Spotify has long refused to restrict new releases from its ad-supported non-paying listeners because it would make the streaming app confusing. It wanted all music available to everyone, always. But as it preps to IPO, it needs to negotiate better royalty rates with the major labels, and allowing this “windowing” practice is a bargaining chip it’s finally going to cash in.

The result is a degraded experience for its free-tier listeners, but a boon to the startup’s long-term financial health. Users should understand that for Spotify to survive as an independent music company, it may have to cut some corners on satisfaction.

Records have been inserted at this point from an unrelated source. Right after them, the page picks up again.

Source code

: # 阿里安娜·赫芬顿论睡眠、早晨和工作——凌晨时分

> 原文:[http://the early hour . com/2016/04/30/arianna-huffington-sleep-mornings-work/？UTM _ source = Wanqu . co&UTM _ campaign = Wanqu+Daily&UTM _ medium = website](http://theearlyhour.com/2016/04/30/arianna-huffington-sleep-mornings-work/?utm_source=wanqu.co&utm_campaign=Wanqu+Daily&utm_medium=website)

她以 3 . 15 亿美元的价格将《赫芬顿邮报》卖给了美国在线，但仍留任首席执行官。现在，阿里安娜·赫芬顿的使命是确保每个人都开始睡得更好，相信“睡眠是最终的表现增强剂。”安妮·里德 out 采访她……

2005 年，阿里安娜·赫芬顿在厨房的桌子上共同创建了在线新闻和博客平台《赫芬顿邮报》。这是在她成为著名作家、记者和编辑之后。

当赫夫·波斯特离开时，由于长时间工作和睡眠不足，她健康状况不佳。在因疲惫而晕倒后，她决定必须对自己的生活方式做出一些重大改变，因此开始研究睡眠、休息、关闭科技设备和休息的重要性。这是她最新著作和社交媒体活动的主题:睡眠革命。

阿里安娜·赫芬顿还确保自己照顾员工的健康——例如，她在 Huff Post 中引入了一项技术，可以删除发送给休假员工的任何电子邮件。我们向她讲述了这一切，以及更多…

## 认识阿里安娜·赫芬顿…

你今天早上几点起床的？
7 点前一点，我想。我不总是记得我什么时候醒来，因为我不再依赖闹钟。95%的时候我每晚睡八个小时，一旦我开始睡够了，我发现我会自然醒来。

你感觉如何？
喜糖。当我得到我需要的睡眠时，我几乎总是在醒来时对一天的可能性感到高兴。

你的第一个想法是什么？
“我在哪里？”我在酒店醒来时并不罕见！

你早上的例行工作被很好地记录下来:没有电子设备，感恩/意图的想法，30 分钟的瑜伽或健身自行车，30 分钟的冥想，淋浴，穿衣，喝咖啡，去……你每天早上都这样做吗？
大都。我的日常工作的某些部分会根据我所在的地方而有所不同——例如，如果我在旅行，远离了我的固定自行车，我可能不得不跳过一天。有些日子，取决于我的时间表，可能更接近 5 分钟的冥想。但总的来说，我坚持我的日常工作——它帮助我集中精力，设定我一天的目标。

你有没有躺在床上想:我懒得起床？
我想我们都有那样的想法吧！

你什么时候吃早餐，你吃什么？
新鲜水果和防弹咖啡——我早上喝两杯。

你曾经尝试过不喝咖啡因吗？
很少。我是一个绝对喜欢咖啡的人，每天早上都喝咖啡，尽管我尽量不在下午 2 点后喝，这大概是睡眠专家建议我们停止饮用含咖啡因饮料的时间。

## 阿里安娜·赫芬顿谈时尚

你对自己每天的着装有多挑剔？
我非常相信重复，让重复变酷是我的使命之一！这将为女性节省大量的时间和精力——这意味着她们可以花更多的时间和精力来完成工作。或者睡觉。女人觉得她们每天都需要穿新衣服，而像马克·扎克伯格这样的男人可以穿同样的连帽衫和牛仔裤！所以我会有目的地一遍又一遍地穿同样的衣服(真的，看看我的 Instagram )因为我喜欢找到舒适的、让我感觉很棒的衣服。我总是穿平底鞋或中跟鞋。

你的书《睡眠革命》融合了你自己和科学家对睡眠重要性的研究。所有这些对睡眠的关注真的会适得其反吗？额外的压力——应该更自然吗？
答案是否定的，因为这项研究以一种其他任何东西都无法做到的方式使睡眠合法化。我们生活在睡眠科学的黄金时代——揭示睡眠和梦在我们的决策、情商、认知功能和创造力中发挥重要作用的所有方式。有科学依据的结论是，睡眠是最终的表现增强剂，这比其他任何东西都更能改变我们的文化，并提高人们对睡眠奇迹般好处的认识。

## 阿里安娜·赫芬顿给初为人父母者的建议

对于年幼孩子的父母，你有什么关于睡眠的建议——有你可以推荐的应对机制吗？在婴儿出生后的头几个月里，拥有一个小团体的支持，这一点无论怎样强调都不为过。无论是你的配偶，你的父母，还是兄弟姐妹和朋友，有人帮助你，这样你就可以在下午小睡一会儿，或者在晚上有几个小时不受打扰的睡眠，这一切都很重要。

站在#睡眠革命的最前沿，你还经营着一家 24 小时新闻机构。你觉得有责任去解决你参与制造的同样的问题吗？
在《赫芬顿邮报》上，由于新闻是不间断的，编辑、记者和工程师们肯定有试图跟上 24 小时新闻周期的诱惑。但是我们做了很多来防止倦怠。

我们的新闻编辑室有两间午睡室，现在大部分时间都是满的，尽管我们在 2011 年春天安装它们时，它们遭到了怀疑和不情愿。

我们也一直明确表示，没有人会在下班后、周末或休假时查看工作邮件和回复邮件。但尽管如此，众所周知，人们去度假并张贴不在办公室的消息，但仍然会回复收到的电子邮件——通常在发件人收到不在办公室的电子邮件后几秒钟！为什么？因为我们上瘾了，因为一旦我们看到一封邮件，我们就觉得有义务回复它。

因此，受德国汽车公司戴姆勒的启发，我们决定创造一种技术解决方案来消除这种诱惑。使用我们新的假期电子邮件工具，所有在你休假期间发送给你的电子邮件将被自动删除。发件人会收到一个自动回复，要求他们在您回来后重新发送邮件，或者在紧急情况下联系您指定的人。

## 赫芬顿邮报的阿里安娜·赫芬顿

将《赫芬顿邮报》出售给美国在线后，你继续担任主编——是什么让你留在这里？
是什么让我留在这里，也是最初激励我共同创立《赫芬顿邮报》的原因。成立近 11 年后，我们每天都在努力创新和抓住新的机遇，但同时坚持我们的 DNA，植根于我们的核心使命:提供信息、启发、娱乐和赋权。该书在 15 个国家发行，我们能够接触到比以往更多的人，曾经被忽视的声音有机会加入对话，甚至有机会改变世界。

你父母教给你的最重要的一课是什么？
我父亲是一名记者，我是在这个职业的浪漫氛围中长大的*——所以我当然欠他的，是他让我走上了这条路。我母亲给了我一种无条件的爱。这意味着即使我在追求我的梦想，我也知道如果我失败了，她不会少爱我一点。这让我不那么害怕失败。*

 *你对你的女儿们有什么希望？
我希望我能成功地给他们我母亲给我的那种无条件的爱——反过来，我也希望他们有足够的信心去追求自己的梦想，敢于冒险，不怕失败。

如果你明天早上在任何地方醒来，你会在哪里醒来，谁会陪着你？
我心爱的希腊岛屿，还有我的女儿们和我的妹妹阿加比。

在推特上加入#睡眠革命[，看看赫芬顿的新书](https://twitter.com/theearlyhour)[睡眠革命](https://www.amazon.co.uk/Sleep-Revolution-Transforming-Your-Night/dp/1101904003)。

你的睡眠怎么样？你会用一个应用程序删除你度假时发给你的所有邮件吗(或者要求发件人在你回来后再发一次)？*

Spotify is the only top-tier music streaming service that offers an on-demand free tier, which is great for users who won’t pay $10 per month, and serves as an effective funnel getting people hooked until they do pay to ditch ads and restrictions. Spotify is also the only leading on-demand streaming app that is solely a music company.

Apple, Google and Amazon all make money in other ways and just offer music as a complementary service. Meanwhile, Spotify lives or dies by its royalty rates. Yet today’s deal is a sign that Spotify has grown to a scale where it’s finally getting leverage over the record labels.

Only because its unique free tier has gotten so popular can it extract lower royalty rates per song play by briefly holding new releases back from these users.